Shane & Shane put it brilliantly, simply: “If Your presence goes, I don’t wanna stay. If Your presence stays I don’t wanna go.”
For me it was time to go. Time to trust.
And when I did, my gracious and merciful Father brought about a most miraculous occasion — a successfully funded, crazy Kickstarter project, which included an army of generous, supportive and praying family and friends. God also stirred the hearts of incredibly skilled brethren (1 Chron. 28:21) who donated their services and time. And last, a wonderful family member covered all of our travel expenses. I was overwhelmed! If you want to hear more of this amazing piece of the story, you can listen to my podcast interview with Kat Lee at Inspired to Action.

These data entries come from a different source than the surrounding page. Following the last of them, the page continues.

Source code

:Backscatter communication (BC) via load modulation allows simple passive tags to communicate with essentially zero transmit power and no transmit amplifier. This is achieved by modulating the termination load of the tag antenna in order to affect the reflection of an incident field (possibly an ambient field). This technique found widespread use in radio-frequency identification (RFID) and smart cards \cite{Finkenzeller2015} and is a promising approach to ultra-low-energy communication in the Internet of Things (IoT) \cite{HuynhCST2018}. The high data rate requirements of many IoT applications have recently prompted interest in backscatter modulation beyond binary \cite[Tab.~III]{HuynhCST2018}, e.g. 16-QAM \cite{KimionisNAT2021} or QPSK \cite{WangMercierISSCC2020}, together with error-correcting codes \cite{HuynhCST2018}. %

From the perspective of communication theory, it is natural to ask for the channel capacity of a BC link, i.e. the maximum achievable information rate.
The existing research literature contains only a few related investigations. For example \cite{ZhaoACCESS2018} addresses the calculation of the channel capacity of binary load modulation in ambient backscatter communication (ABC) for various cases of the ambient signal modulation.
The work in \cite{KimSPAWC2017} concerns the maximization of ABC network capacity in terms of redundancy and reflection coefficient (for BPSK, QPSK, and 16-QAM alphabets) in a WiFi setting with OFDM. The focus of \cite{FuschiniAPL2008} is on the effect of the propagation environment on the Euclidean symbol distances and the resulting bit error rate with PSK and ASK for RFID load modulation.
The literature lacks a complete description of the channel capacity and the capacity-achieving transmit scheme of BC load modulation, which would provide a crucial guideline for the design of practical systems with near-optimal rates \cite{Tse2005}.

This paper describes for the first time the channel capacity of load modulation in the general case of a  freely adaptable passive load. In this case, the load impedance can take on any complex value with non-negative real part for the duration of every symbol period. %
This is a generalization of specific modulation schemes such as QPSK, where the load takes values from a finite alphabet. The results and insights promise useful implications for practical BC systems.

A month later we (hubby, kids & I) flew to Texas to spend three weeks recording with some of the finest, humblest, Jesus-loving musicians I’ve ever met. The experience was indescribable. God’s Spirit in it was thick, almost tangible! And every time my anxieties or insecurities would rise up, God would take me to His Word, or to Holley’s or Pastor Jim’s books (which I highlighted almost entirely and filled the margins with notes). Such blessings!
Among the obvious prayers answered during the recording process, the Lord also moved in our family. My respect and admiration for my husband multiplied exponentially (and it was already high). I went from being full-time stay-at-home mom to full-time recording artist for three solid weeks, while Jason (hubby extraordinaire) became full-time dad.
Our family stayed at the studio (a gorgeous house-part living accommodations, part recording studio) so we got to have most meals together and share either mornings or evenings as a family. But the days were long and busy, and Jason’s light shone bright and gleaming. He’s not the type of dad who puts the kids in front of the TV and plays with them in spurts. He was invested fully, all in, dedicated to making their experience amazing! And the proof of his success was that my kiddos never left me crying.
Every day I would get an enthusiastic “bye mom!” along with hugs and kisses as they were whisked off to another great adventure with dad. This was incredibly freeing for me, as there were many opportunities for guilt to creep in. No tears leaving mom. It allowed me to carry out the work God had for me in those hectic three weeks. I’m eternally grateful to my Lord for Jason. I could gush on, but this story is not over so I better get to the next piece of the journey…
Fast-forward to now…
What at first appeared to be the end-game (making an album) has quickly become just one piece of a bigger puzzle, a vehicle for greater service, this is only the beginning… The result of God’s hand over this entire journey is a ministry birthed to draw souls to Jesus, to heal broken people, to serve, to deliver a message of hope; a website designed to be a ministry resource; a blog created to be a little space on the web to share nuggets of wisdom and empowerment; an album filled with music He has placed in a heart over the past ten-plus years, whose every melody, every lyric the Holy Spirit could flow freely through to minister, to teach, to bring glory to Jesus, to bless as only He can; and a humbled girl, who simply loves God, along for the ride of her life, standing ready to serve with the Master’s gifts and minister to whomever He wills, joy-filled and Spirit-led, grateful for every moment she gets to spend in His presence.